Version: 2.0.x

Setting up CI/CD

Even though developing a contextual assistant is different from developing traditional software, you should still follow software development best practices. Setting up a Continuous Integration (CI) and Continuous Deployment (CD) pipeline ensures that incremental updates to your bot are improving it, not harming it.


Continous Integration (CI) is the practice of merging in code changes frequently and automatically testing changes as they are committed. Continuous Deployment (CD) means automatically deploying integrated changes to a staging or production environment. Together, they allow you to make more frequent improvements to your assistant and efficiently test and deploy those changes.

This guide will cover what should go in a CI/CD pipeline, specific to a Rasa project. How you implement that pipeline is up to you. There are many CI/CD tools out there, such as GitHub Actions, GitLab CI/CD, Jenkins, and CircleCI. We recommend choosing a tool that integrates with whatever Git repository you use.

Continuous Integration (CI)

The best way to improve an assistant is with frequent incremental updates. No matter how small a change is, you want to be sure that it doesn't introduce new problems or negatively impact the performance of your assistant.

It is usually best to run CI checks on merge / pull requests or on commit. Most tests are quick enough to run on every change. However, you can choose to run more resource-intensive tests only when certain files have been changed or when some other indicator is present. For example, if your code is hosted on Github, you can make a test run only if the pull request has a certain label (e.g. “NLU testing required”).

Validating Data and Stories

Data validation verifies that there are no mistakes or major inconsistencies in your domain, NLU data, or conversation data. To validate your data, have your CI run this command:

rasa data validate --fail-on-warnings --max-history <max_history>

If you pass a max_history value to a Memoization policy in your config.yml file, provide the same value in the above validator command. Otherwise, provide the default value of 5.

If data validation results in errors, training a model will also fail, so it's always good to run this check before training a model. By including the --fail-on-warnings flag, this step will fail on warnings indicating more minor issues.

To read more about the validator and all of the available options, see the documentation for rasa data validate.

Training a Model

You can train a model with the following command:

rasa train

Training a model verifies that your NLU pipeline and policy configurations are valid and trainable, and provides a model to use for testing your assistant. If the model passes the CI tests, then you can also upload the trained model to your server as part of the continuous deployment process.

Testing Your Assistant

Testing your trained model on test stories is the best way to have confidence in how your assistant will act in certain situations. Written in a modified story format, test stories allow you to provide entire conversations and test that, given certain user input, your model will behave in the expected manner. This is especially important as you start introducing more complicated stories from user conversations.

The command to run test stories is:

rasa test --fail-on-prediction-errors

By default, the command will run tests on stories from any files with names starting with test_. You can also provide a specific test stories file or directory with the --stories argument.

The --fail-on-prediction-errors flag ensures the test will fail if any test story fails.

End-to-end conversation testing is only as thorough and accurate as the test cases you include, so you should continue to grow your set of test stories as you make improvements to your assistant. A good rule of thumb to follow is that you should aim for your test stories to be representative of the true distribution of real conversations. Rasa X makes it easy to add test conversations based on real conversations.

Note: Running test stories does not execute your action code. You will need to test your action code in a separate step.

Comparing NLU Performance

If you've made significant changes to your NLU training data (e.g. splitting an intent into two intents or adding a lot of training examples), you should run a full NLU evaluation. You'll want to compare the performance of the NLU model without your changes to an NLU model with your changes.
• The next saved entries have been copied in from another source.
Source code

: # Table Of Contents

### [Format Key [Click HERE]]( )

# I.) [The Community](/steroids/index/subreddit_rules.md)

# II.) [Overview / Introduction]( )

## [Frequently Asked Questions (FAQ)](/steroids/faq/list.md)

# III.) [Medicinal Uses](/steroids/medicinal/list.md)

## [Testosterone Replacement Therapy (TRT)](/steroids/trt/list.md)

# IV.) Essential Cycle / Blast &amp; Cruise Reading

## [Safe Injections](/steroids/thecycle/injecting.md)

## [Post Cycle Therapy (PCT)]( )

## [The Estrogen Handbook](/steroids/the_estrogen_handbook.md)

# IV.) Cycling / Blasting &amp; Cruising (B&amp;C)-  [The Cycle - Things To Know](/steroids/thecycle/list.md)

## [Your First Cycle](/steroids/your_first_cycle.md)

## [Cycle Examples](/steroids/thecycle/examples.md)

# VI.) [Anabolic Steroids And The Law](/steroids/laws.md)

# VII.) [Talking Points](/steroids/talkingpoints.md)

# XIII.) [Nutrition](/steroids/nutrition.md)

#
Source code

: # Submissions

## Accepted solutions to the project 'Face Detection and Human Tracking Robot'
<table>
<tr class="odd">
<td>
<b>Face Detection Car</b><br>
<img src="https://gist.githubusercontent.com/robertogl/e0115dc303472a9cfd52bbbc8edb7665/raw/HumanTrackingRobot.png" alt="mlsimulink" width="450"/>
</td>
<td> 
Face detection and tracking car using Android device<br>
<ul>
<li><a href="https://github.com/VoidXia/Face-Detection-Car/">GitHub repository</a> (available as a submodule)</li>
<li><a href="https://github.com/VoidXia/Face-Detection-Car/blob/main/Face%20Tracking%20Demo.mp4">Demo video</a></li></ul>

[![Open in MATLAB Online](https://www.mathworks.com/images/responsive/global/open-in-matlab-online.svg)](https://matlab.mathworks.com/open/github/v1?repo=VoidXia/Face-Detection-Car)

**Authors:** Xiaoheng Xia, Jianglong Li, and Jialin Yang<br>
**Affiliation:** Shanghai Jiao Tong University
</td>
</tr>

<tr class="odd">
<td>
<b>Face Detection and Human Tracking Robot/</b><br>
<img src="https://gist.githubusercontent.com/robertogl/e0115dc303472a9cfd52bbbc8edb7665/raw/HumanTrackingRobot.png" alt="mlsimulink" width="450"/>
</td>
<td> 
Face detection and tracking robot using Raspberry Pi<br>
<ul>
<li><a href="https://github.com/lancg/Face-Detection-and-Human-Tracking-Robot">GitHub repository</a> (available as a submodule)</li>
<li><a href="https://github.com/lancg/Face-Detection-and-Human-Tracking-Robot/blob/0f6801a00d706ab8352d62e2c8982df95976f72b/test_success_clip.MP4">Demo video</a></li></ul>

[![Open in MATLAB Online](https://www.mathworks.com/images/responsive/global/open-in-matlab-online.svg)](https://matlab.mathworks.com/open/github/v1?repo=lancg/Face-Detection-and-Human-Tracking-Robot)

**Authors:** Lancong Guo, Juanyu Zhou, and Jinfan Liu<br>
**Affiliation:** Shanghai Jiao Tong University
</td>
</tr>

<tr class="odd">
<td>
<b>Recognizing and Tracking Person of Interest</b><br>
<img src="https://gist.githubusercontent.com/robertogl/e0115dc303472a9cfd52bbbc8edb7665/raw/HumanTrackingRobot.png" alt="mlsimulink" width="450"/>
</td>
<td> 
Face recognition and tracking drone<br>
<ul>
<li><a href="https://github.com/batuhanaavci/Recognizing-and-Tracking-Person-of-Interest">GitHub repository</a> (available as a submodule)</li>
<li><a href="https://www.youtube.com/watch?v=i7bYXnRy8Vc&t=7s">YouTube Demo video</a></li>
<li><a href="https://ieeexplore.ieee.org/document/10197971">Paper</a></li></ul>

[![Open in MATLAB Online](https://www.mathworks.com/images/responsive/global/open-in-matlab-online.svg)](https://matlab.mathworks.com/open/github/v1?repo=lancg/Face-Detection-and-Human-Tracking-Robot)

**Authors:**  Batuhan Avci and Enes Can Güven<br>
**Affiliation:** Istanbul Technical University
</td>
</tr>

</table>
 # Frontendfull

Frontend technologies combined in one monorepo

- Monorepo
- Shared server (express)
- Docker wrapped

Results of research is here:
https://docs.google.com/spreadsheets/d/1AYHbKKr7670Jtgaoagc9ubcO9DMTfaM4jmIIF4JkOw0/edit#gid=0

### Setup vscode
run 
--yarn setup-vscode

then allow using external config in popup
You can do this by running NLU testing in cross-validation mode:

rasa test nlu --cross-validation

You could also train a model on a training set and testing it on a test set. If you use the train-test set approach, it is best to shuffle and split your data using rasa data split as part of this CI step, as opposed to using a static NLU test set, which can easily become outdated.

Because this test doesn't result in a pass/fail exit code, it's best to make the results visible so that you can interpret them. For example, this GitHub Actions Workflow includes commenting on a PR with a results table that shows which intents are confused with others.
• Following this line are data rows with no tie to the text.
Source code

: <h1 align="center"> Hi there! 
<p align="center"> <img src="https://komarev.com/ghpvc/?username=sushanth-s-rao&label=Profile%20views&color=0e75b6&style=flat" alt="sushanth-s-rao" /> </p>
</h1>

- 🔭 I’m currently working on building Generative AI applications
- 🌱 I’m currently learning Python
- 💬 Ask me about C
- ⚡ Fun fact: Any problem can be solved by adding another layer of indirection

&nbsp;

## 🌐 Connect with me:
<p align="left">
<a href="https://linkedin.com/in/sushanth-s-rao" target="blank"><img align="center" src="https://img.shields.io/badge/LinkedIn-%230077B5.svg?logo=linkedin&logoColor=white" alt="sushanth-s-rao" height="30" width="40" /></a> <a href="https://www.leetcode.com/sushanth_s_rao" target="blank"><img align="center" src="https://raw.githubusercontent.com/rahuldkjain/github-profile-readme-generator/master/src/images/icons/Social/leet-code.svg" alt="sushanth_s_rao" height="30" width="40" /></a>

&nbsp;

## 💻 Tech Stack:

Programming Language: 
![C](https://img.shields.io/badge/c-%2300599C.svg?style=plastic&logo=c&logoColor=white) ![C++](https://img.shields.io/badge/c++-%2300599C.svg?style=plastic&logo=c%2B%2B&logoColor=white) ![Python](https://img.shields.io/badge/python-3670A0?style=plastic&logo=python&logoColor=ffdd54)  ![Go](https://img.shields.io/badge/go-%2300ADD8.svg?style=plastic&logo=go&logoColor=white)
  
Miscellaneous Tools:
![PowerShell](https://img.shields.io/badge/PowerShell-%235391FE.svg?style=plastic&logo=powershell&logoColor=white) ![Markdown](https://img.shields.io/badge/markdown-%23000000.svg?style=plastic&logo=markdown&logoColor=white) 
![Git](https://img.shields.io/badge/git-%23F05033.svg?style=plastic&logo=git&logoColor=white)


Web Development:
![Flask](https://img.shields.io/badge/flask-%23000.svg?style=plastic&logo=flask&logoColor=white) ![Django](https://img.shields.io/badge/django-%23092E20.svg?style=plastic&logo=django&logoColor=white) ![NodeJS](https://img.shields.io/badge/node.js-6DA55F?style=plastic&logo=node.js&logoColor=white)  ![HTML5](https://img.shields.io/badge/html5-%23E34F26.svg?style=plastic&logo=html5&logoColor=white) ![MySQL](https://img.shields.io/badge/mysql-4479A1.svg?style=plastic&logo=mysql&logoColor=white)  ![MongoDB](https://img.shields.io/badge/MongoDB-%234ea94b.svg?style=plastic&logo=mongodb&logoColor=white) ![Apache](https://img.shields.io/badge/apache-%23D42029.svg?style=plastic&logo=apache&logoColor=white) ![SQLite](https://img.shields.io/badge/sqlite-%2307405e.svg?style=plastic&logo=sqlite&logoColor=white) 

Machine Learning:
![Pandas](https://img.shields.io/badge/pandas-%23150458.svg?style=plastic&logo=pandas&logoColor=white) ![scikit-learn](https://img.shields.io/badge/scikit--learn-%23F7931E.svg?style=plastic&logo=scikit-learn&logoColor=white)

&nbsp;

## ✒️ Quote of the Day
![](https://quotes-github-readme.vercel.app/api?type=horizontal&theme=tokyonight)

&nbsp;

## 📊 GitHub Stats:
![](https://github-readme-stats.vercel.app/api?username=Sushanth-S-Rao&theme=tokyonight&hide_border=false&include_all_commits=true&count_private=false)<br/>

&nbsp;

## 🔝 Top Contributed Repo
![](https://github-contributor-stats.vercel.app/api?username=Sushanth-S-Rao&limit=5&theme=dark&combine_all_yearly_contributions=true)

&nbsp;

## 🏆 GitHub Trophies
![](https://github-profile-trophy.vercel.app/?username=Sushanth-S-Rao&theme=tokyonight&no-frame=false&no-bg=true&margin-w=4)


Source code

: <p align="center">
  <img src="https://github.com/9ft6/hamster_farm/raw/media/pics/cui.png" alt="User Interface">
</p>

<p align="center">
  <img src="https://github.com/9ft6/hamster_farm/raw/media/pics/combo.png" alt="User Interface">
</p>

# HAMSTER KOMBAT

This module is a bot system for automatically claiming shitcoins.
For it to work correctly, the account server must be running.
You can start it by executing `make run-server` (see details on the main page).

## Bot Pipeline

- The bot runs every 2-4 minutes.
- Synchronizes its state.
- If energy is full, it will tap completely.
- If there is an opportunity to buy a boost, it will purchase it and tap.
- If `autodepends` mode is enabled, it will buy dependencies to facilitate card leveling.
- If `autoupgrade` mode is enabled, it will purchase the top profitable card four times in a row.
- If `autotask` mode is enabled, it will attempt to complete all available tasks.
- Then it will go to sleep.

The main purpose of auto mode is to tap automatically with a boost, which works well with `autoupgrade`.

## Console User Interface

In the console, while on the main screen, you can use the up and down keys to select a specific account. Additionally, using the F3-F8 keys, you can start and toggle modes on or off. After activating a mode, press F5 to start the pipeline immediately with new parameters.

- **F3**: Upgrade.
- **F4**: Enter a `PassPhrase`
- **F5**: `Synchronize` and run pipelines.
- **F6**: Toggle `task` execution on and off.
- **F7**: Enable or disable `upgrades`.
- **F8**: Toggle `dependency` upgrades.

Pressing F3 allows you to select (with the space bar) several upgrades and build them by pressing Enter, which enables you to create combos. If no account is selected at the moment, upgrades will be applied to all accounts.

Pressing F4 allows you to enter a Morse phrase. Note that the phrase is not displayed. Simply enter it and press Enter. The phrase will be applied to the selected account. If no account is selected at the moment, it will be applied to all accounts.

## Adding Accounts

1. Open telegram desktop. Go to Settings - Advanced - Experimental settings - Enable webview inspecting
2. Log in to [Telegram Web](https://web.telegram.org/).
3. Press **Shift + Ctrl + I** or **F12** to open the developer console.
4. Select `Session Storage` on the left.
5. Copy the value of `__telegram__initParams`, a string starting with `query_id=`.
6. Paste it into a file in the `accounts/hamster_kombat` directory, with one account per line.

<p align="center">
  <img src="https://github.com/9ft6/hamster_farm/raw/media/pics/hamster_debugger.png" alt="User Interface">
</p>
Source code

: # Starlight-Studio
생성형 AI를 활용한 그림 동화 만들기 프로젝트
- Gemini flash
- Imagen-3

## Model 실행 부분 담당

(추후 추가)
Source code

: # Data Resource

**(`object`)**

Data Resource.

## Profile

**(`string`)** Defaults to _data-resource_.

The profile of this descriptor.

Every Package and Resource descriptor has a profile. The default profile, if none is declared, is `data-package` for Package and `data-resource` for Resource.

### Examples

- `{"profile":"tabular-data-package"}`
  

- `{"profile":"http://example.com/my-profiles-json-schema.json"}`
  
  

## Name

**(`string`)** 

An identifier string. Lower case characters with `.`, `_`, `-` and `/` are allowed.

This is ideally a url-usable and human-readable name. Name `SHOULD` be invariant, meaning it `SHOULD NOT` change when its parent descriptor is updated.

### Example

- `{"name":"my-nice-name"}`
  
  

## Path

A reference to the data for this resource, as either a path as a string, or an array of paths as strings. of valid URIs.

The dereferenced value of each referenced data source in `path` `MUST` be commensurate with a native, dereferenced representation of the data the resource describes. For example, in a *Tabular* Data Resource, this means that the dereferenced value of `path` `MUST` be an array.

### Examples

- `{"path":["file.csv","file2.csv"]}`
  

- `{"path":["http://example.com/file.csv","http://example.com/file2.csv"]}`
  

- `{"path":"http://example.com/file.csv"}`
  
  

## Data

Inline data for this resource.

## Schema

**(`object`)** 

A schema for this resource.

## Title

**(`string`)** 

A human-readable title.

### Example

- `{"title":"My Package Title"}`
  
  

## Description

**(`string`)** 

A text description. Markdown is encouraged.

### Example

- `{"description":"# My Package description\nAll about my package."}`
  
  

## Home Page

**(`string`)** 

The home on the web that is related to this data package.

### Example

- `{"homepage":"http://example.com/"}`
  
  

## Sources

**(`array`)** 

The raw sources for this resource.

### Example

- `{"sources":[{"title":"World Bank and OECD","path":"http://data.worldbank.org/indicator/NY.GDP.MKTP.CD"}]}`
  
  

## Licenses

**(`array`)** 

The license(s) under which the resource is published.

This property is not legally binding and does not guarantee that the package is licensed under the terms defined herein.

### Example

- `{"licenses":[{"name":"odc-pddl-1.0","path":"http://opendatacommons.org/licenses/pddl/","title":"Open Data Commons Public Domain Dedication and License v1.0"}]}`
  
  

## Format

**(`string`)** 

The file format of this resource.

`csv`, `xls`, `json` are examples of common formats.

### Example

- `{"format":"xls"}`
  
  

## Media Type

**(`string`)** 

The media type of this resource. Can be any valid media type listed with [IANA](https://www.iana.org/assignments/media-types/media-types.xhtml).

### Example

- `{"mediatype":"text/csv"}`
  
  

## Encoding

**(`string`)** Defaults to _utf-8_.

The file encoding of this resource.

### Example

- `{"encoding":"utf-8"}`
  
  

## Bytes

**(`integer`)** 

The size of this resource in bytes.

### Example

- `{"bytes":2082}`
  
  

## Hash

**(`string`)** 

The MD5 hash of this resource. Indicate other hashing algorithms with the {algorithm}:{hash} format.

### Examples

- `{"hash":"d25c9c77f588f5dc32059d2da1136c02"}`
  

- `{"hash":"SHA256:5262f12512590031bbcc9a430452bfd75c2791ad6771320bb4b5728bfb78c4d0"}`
Since NLU comparison can be a fairly resource intensive test, you may choose to run this test only when certain conditions are met. Conditions might include the presence of a manual label (e.g. “NLU testing required”), changes to NLU data, or changes to the NLU pipeline.

Testing Action Code

The approach used to test your action code will depend on how it is implemented. For example, if you connect to external APIs, you should write integration tests to ensure that those APIs respond as expected to common inputs. However you test your action code, you should include these tests in your CI pipeline so that they run each time you make changes.

Continuous Deployment (CD)

To get improvements out to your users frequently, you will want to automate as much of the deployment process as possible.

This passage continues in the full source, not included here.